On-line gallery
- Reference number
- P02201
- Author
- Mengs, Anton Rafael (German)
- Title
- Maria Amalia of Saxony
- Chronology
- 1761-1763
- Technique
- Óleo
- Support
- Lienzo
- Measures
- 154 cm x 110 cm
- School
- Alemana
- Theme
- Retrato
- On display
- Yes
- Procedence
- Colección Real (¿Palacio Real, Madrid, callejón de paso a las tribunas, 1814-1818, s.n.?).

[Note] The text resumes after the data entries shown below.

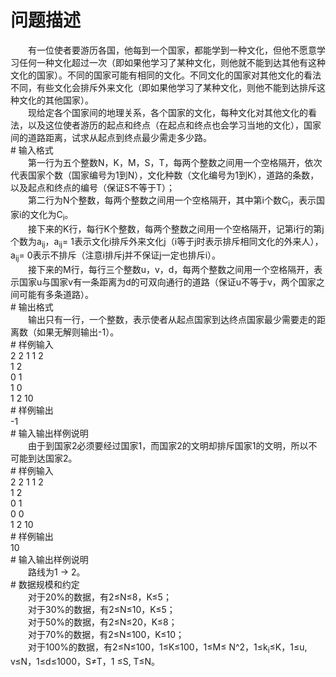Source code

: <div id="pcont1" style="margin-top:20px; display:block;">

# 问题描述

<div class="pdcont">　　有一位使者要游历各国，他每到一个国家，都能学到一种文化，但他不愿意学习任何一种文化超过一次（即如果他学习了某种文化，则他就不能到达其他有这种文化的国家）。不同的国家可能有相同的文化。不同文化的国家对其他文化的看法不同，有些文化会排斥外来文化（即如果他学习了某种文化，则他不能到达排斥这种文化的其他国家）。<br/>
　　现给定各个国家间的地理关系，各个国家的文化，每种文化对其他文化的看法，以及这位使者游历的起点和终点（在起点和终点也会学习当地的文化），国家间的道路距离，试求从起点到终点最少需走多少路。</div>
# 输入格式

<div class="pdcont">　　第一行为五个整数N，K，M，S，T，每两个整数之间用一个空格隔开，依次代表国家个数（国家编号为1到N），文化种数（文化编号为1到K），道路的条数，以及起点和终点的编号（保证S不等于T）；<br/>
　　第二行为N个整数，每两个整数之间用一个空格隔开，其中第i个数C<sub>i</sub>，表示国家i的文化为C<sub>i</sub>。<br/>
　　接下来的K行，每行K个整数，每两个整数之间用一个空格隔开，记第i行的第j个数为a<sub>ij</sub>，a<sub>ij</sub>= 1表示文化i排斥外来文化j（i等于j时表示排斥相同文化的外来人），a<sub>ij</sub>= 0表示不排斥（注意i排斥j并不保证j一定也排斥i）。<br/>
　　接下来的M行，每行三个整数u，v，d，每两个整数之间用一个空格隔开，表示国家u与国家v有一条距离为d的可双向通行的道路（保证u不等于v，两个国家之间可能有多条道路）。</div>
# 输出格式

<div class="pdcont">　　输出只有一行，一个整数，表示使者从起点国家到达终点国家最少需要走的距离数（如果无解则输出-1）。</div>
# 样例输入

<div class="pddata">2 2 1 1 2<br/>
1 2<br/>
0 1<br/>
1 0<br/>
1 2 10</div>
# 样例输出

<div class="pddata">-1</div>
# 输入输出样例说明

<div class="pdcont">　　由于到国家2必须要经过国家1，而国家2的文明却排斥国家1的文明，所以不可能到达国家2。</div>
# 样例输入

<div class="pddata">2 2 1 1 2<br/>
1 2<br/>
0 1<br/>
0 0<br/>
1 2 10</div>
# 样例输出

<div class="pddata">10</div>
# 输入输出样例说明

<div class="pdcont">　　路线为1 -&gt; 2。</div>
# 数据规模和约定

<div class="pdcont">　　对于20%的数据，有2≤N≤8，K≤5；<br/>
　　对于30%的数据，有2≤N≤10，K≤5；<br/>
　　对于50%的数据，有2≤N≤20，K≤8；<br/>
　　对于70%的数据，有2≤N≤100，K≤10；<br/>
　　对于100%的数据，有2≤N≤100，1≤K≤100，1≤M≤                                                  N^2，1≤k<sub>i</sub>≤K，1≤u, v≤N，1≤d≤1000，S≠T，1 ≤S, T≤N。</div>

</div>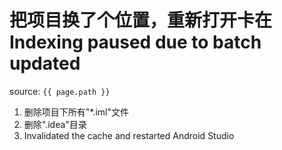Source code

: # 把项目换了个位置，重新打开卡在Indexing paused due to batch updated
source: `{{ page.path }}`

1. 删除项目下所有"*.iml"文件
2. 删除".idea"目录
3. Invalidated the cache and restarted Android Studio
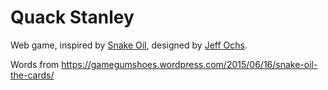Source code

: # Quack Stanley

Web game, inspired by [Snake Oil](https://boardgamegeek.com/boardgame/113289/snake-oil),
designed by [Jeff Ochs](https://boardgamegeek.com/boardgame/113289/snake-oil/credits).

Words from https://gamegumshoes.wordpress.com/2015/06/16/snake-oil-the-cards/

A frontal view of the Queen. She sits, wearing a red silk dress with white sleeves and bonnet. Her right arm rests very naturally on a table, while her left holds a book. She is marking one of the pages with her finger as though she had just interrupted her reading. This is quite common in female portraits. Maria Amalia was born to Friedrich Augustus III, King of Poland and elector of Saxony; and Mary Josephine of Austria, in 1724. She married Carlos VII, king of Naples and future Carlos III of Spain, in 1738 and died in Madrid in 1760, barely a year after taking the throne there. The background of pillars and green curtains configures this official portrait of the Queen of Spain, a pendant of that of her husband (P2200).
Mengs probably made this painting around 1761, shortly after he arrived in Madrid. By then, the queen had already died, making this a posthumous portrait. That may explain why there are no replicas or copies, which were so numerous in the case of Mengs' portrait of her husband.